So we can ask it something like, should native apps be server rendered? And then it will stream back something about how native apps are typically not server rendered, and how that's more of a web thing. Because this is all pretty new.
Now to create the server action, we have another file which defines useServer in a function. And this function will be extracted into the server bundle, so it never gets shipped to the client and turned into an endpoint on the client, which we can version and make platform-specific. And we can render native text here, React native text, inside of a recursive component which iterates the stream.
One really novel aspect of this server approach in these server actions, is that it's bundled multiple different times based on the platform, so that if the iOS device pings it, then it shows the iOS version of the server bundle, and if the Android version shows, Android version. And this is how it knows which text to use, you know, if it's for iOS or Android web.
Now when a client makes a request, an RFC payload is sent back with suspense to keep the stream open. It has the static representation of our root JSX loaded inside of it, a URL to the client code needed for this RFC to load, because we bundle-split the code, and it can be loaded and fetched dynamically, and then the currently rendered text element. As the stream progresses, more content will be rendered, and React will update the tree with the new visuals, so, if it said, you know, once, and then once upon a time, then And finally, the stream will complete and React will close the connection.
And this is just one part of a much larger puzzle, but it's super powerful, because it means we can use any arbitrary JavaScript, so long as the native bindings are already on our target client, so this is kind of like creating custom HTML live by using use client and use server directives everywhere. So you notice there is no native code here. That's just JSON, and it's new line delimited, so it streams in. It's pretty sweet. And this is just the basics. We can scale this concept up to any native UI.

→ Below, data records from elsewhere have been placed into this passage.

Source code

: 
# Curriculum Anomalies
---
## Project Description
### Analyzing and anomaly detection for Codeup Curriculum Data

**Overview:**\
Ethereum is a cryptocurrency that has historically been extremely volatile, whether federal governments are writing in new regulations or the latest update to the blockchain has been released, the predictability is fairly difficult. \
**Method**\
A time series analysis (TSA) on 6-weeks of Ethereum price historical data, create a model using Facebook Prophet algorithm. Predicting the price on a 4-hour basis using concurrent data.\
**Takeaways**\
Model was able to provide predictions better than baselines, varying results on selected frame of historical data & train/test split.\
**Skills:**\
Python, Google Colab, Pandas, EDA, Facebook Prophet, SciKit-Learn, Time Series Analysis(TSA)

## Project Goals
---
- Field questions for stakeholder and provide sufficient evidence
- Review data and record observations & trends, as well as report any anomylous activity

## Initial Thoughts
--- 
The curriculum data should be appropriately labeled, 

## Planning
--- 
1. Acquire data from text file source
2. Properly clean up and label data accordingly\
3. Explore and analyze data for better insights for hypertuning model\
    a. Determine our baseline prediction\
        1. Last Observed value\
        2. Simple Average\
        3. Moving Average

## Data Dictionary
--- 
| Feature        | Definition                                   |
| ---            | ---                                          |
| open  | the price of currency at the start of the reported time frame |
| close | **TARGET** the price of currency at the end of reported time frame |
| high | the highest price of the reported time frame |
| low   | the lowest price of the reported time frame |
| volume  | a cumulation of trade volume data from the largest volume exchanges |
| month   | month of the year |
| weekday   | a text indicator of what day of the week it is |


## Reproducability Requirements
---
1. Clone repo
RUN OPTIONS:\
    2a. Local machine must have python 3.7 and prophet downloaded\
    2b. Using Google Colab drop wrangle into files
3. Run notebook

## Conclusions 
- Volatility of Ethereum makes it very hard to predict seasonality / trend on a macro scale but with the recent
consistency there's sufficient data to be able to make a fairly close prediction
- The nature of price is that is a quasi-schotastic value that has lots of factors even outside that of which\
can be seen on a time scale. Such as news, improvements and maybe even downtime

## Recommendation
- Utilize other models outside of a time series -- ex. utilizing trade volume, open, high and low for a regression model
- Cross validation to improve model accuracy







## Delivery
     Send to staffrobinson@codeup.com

So let's do something a bit more exciting. When React Native was first demoed, they showed a truly native movies app. So I thought it would be fun to pull movies into this prototype somehow. For inspiration, I looked at what the state-of-the-art best AI apps had to offer. In chat GPT-4, when you ask for movies, it renders a bulleted list of markdown after pinging bing. I checked with GPT-4-0, same deal. On Gemini, it does the same, but with some inline images and some live links. So it's basically just sending down markdown, and then the markdown is being formatted with a markdown formatter. That's their transport method.
And in Xplorerc, we can do a lot better. We can match any query to search for movies, ping a movie database, server an interactive native movie card, stream it down to the client with things like UI menus, any sort of new native view that comes down and is available on that device. We can then recurse back with more information. We have a server action which is fetching cast members and crew members from a movie. And then we can even like create calendar events where we have a card which then pings for the calendar permission and opens up the calendar prompt.